Выбрать главу

Гораздо интенсивней интегрированием чеченцев в современное общество занималась советская власть, создав, кстати, письменность на чеченском языке и всемерно способствуя формированию чеченской интеллигенции. Однако чеченцы и в советские годы проживали преимущественно в сельской местности, тяготели к традиционной "деревенской культуре". И при этом регион, с его высокой рождаемостью, всегда обладал избыточными трудовыми ресурсами.
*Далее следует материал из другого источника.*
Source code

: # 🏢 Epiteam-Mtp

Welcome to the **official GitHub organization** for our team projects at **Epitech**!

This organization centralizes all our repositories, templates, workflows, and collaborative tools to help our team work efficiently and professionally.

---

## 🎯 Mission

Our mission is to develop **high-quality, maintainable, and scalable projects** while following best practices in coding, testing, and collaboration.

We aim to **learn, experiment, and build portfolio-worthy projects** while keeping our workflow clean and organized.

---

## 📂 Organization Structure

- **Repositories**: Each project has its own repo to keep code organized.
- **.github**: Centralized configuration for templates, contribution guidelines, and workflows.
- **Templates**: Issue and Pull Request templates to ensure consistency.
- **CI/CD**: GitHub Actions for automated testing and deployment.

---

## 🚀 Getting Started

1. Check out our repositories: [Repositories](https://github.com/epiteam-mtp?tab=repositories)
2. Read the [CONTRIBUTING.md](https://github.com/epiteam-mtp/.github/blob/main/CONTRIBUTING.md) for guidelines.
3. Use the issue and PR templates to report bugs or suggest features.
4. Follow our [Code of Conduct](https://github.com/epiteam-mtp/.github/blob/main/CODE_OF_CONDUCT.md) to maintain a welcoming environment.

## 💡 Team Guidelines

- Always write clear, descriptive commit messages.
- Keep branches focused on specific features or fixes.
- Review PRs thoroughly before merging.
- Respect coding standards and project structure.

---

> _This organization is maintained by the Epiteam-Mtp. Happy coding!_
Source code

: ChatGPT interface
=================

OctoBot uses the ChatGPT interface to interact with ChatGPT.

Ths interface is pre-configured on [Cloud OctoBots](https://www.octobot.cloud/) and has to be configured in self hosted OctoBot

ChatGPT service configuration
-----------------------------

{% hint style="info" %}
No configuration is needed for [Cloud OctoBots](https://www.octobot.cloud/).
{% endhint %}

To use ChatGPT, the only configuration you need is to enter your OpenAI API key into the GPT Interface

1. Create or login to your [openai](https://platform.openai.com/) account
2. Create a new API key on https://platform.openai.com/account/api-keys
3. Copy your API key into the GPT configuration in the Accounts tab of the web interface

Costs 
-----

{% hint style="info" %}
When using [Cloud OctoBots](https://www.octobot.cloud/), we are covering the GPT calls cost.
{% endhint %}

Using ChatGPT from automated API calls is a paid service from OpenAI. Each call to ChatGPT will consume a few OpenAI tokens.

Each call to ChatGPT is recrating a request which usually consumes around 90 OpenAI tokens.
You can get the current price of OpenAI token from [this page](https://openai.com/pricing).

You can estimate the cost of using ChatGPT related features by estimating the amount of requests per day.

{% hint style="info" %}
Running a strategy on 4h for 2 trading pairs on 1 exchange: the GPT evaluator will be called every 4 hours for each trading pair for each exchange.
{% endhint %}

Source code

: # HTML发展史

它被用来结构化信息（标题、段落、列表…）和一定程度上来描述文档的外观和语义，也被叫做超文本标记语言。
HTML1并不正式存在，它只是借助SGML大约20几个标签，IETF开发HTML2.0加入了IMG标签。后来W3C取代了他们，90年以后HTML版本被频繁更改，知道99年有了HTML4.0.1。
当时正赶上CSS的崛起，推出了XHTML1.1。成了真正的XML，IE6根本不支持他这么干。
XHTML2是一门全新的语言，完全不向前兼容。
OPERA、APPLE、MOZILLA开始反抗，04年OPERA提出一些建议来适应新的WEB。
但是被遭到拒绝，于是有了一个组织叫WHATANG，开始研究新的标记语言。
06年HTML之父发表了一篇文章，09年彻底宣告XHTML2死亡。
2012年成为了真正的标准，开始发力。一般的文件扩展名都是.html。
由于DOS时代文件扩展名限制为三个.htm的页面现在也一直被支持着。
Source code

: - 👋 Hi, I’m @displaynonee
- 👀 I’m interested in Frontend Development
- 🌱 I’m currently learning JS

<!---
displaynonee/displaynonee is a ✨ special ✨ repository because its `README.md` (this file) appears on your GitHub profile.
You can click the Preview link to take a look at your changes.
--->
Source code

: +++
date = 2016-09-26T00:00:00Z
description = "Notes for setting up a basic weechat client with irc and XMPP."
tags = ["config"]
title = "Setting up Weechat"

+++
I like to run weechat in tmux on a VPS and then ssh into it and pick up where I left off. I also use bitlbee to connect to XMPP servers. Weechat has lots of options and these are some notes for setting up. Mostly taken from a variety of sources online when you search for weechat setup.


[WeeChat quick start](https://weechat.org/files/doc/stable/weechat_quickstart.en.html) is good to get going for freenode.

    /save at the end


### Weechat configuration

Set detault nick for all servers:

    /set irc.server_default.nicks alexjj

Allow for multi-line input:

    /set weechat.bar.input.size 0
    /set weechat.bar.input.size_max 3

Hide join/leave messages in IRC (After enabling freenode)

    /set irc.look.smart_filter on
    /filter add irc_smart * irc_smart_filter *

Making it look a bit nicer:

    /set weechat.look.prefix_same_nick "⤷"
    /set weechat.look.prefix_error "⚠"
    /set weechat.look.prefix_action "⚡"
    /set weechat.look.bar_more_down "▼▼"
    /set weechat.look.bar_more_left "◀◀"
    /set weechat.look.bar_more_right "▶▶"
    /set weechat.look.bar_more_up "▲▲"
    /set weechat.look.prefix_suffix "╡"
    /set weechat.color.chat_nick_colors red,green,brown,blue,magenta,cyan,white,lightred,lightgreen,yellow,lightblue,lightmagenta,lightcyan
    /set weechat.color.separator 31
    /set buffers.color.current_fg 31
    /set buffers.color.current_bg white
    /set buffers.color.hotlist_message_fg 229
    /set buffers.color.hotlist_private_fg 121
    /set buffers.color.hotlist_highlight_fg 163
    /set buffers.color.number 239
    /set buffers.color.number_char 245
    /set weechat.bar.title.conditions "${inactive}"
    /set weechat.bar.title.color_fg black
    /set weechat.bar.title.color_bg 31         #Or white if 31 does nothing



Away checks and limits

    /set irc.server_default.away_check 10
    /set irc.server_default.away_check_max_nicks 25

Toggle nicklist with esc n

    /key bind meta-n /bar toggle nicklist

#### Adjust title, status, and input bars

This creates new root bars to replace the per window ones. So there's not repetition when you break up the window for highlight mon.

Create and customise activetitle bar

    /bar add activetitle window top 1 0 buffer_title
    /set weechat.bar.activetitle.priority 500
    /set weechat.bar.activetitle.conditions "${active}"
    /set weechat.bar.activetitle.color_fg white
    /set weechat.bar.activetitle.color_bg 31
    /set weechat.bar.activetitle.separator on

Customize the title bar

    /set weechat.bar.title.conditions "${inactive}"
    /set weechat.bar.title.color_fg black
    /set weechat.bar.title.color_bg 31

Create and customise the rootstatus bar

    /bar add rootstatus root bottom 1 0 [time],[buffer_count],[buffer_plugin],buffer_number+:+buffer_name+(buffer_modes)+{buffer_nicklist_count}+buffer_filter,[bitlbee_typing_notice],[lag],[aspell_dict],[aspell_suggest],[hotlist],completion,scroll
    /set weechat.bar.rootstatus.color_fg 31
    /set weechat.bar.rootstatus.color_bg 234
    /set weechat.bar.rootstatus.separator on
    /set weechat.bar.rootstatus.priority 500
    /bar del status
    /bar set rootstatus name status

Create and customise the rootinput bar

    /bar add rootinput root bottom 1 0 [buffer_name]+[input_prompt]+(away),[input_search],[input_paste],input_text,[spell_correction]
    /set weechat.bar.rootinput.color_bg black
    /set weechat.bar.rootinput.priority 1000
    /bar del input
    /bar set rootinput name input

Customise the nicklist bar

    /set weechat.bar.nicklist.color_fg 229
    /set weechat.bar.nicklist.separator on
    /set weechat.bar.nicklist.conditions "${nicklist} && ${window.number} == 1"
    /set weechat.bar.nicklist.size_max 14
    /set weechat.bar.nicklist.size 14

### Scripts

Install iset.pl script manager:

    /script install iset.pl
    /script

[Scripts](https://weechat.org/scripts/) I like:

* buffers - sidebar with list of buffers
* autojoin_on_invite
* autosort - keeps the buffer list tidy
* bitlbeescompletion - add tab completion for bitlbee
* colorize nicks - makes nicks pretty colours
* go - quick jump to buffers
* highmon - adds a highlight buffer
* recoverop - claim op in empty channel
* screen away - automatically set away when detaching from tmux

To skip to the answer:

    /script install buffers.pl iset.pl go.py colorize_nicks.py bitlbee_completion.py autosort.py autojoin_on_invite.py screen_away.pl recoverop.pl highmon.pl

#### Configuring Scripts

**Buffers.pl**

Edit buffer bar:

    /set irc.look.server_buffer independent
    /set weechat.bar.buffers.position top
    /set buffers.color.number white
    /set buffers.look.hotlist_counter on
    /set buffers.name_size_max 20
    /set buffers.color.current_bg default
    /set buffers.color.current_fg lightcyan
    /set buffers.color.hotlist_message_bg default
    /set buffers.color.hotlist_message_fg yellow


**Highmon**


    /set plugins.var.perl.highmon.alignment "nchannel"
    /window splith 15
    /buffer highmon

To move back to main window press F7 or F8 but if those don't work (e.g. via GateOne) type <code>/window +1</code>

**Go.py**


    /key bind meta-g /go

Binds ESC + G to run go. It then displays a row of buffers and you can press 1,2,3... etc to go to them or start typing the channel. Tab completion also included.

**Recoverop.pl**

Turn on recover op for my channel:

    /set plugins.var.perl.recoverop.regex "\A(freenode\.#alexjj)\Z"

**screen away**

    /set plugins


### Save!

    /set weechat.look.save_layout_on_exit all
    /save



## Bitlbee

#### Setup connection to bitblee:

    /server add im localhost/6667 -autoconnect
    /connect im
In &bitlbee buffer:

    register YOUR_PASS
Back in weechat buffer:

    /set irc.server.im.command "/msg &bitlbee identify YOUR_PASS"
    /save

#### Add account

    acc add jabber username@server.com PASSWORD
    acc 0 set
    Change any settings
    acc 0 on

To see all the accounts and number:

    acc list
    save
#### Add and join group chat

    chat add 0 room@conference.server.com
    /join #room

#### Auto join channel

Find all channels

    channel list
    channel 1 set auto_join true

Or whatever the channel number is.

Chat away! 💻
Советский режим просто чудом удерживал молодых и фактически безработных мужчин в "длительном мире и праздности". Заряд нерастраченной энергии долго накапливался. Взрыв произошел с распадом советской цивилизации с ее распределительно-уравнительной социально-экономической системой, идеологией, культурой и репрессивными механизмами.
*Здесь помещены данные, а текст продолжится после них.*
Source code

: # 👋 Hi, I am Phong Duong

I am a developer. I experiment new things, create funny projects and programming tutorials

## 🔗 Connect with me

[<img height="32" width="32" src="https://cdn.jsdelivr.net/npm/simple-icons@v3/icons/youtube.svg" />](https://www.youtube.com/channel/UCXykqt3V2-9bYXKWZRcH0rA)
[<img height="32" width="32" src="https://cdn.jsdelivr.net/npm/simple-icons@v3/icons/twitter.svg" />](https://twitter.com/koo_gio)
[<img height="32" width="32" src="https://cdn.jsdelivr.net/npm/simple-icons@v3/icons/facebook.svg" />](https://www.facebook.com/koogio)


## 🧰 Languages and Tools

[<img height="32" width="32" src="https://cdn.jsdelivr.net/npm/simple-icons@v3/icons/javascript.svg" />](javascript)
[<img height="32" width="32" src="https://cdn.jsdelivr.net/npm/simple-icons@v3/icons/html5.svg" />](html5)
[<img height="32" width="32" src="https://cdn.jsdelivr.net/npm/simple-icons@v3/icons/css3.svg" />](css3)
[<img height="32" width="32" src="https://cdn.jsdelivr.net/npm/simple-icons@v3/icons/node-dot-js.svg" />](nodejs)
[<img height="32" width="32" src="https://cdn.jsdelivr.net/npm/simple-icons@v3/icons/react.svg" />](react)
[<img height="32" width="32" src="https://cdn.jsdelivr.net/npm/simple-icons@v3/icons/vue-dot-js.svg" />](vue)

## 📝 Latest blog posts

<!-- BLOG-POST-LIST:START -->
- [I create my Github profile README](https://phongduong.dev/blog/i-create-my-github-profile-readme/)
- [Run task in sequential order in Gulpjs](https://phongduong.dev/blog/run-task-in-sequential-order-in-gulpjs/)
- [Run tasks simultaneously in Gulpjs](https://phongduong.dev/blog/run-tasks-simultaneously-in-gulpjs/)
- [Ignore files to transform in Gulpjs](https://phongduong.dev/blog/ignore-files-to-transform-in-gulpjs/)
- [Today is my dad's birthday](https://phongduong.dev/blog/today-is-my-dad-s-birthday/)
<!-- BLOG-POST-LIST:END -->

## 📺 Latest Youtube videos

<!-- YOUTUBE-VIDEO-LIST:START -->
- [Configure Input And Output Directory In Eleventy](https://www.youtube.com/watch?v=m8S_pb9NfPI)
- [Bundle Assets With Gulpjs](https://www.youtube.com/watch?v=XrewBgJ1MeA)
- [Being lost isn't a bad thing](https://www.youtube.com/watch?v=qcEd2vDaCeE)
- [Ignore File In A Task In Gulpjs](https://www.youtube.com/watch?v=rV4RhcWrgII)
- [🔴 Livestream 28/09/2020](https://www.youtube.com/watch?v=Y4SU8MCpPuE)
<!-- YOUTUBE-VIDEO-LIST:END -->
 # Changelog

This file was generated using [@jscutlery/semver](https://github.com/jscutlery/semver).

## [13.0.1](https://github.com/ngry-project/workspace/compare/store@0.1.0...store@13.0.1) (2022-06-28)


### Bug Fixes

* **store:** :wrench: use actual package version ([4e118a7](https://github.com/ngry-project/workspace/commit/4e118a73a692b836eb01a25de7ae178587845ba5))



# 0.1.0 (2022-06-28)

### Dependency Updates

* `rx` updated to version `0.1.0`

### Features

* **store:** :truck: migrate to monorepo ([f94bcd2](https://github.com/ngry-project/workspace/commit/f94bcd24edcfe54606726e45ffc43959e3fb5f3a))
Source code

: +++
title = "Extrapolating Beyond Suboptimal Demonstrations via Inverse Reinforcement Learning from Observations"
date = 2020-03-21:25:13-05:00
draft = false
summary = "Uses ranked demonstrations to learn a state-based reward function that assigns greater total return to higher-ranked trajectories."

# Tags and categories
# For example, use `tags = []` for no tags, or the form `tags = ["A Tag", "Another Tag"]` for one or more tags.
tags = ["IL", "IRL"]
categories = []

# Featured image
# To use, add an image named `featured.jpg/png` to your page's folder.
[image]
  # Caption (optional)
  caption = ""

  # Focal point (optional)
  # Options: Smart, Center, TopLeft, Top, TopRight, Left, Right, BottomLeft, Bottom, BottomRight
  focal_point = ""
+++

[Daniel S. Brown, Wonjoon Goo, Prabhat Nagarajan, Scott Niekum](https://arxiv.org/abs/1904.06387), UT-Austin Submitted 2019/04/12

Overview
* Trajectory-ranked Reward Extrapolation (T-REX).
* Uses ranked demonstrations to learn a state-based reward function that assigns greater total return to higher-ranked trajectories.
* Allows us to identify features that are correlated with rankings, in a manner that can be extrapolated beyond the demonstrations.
Фактически Чечня никогда не была "нормальной" частью постсоветской России: либо мятежной провинцией, "флибустьерской республикой", либо завоеванной провинцией, где власть держится на штыках. Чеченцы постепенно почти интегрировались в советскую империю (а многие из них довольно прочно зарядились соответствующим советским имперским духом), но так и не стали россиянами, возможно, почувствовав, что вектор развития России направлен на формирование национального государства. К сожалению, социально-культурный и бытовой уклад сегодняшней Чечни никто систематически не исследовал (в силу очевидной опасности такой "полевой работы"). Но "варваризация" всех ее сторон представляется очевидной, и это, конечно, одно из следствий распада советского строя и советского государства, а не начавшейся в 1994 году войны, как полагают либералы. Происходит возврат порядков, обычаев, нравов, существовавших до прихода России на Кавказ.

Очень важно подчеркнуть, что характеристику общества как "варварского" автор этих строк не считает оценочной. Тот же Тацит назидательно противопоставлял "неиспорченные" нравы варваров-германцев "испорченным" — своих соотечественников. Варварство подразумевает свободу (вплоть до анархии), социальное равенство (даже ценой отказа от развития), аскетизм, готовность к самопожертвованию, отношение к незнакомцам без полутонов: удивительно добросердечное с теми, кого считают друзьями, и свирепую жестокость к тем, в ком подозревают врагов (или их соплеменников).

Тацит отмечал, что германцы не наказывают своих рабов, как римляне, хладнокровно и систематически, "ради поддержания дисциплины", но могут убить их в пылу ярости, гневаясь на них, как на врагов. Если перенести это на реалии современного общества, то можно сказать, что наша цивилизация подразумевает функционирование бездушного механизма эксплуатации и распределения, которая немыслима в варварском обществе. Кстати, сегодня в Чечне идеи социального равенства отстаивают, прежде всего, именно вахабиты, политические сторонники Шамиля Басаева.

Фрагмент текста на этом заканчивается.